• [ASSIGNED TASK]: Whenever a line contains the string "Publication", copy it out of the entries.

• [INFORMATION SUPPLIED]:
_ _ _ _ _

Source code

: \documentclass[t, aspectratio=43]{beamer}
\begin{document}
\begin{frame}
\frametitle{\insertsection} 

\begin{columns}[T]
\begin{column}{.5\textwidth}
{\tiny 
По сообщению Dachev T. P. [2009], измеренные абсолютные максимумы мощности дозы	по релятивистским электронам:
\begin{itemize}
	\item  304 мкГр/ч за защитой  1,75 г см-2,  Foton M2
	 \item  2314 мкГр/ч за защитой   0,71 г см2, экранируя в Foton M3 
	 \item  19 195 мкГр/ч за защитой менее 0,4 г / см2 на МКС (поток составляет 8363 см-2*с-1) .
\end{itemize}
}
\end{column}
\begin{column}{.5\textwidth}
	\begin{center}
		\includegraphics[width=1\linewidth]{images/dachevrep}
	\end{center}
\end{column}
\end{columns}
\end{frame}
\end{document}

_ _ _ _ _

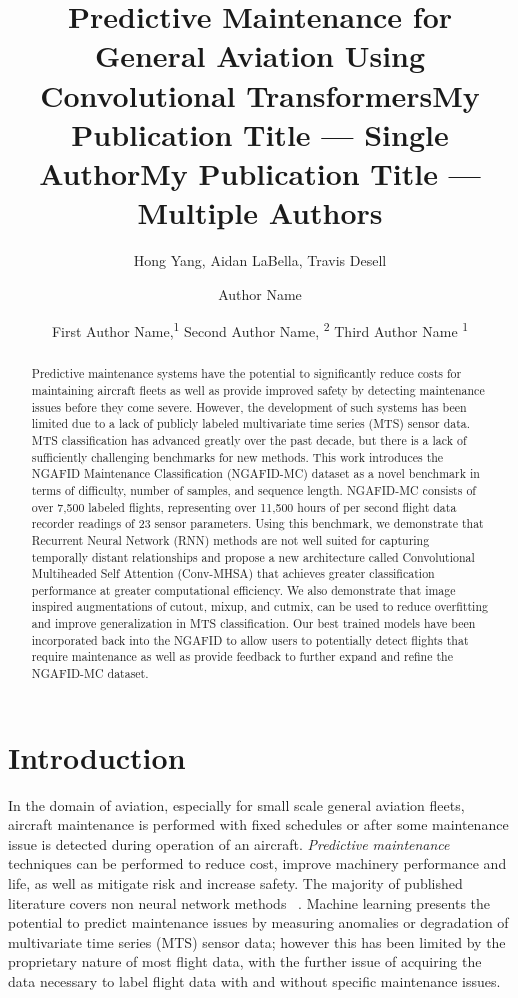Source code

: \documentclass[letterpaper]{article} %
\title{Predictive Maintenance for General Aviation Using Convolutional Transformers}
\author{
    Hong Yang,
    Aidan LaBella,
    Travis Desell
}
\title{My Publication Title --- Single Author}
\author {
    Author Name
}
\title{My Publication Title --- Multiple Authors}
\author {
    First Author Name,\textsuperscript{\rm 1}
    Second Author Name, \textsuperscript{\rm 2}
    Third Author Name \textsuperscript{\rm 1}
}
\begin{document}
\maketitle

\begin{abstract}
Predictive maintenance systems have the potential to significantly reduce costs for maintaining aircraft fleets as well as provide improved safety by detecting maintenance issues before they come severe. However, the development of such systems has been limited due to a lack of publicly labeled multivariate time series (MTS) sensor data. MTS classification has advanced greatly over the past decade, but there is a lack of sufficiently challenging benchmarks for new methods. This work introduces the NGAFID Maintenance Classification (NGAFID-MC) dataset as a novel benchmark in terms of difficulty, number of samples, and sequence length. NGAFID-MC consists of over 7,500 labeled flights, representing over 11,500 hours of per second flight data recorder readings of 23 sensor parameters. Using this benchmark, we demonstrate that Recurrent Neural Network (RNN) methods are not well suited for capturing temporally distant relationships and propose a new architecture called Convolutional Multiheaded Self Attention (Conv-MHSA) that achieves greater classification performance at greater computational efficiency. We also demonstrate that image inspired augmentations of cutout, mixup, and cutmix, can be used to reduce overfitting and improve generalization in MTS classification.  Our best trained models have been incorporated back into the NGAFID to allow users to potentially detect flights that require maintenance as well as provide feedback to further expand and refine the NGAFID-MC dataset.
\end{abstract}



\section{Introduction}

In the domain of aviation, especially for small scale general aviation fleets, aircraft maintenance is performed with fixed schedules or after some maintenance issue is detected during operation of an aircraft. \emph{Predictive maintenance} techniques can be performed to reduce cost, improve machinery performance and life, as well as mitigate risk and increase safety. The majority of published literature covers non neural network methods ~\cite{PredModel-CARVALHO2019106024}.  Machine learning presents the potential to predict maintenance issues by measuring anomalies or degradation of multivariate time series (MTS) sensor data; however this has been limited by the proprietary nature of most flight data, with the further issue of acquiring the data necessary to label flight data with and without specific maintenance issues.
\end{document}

_ _ _ _ _

• [RESULT FOR THIS TASK]:
\title{My Publication Title --- Single Author}
\title{My Publication Title --- Multiple Authors}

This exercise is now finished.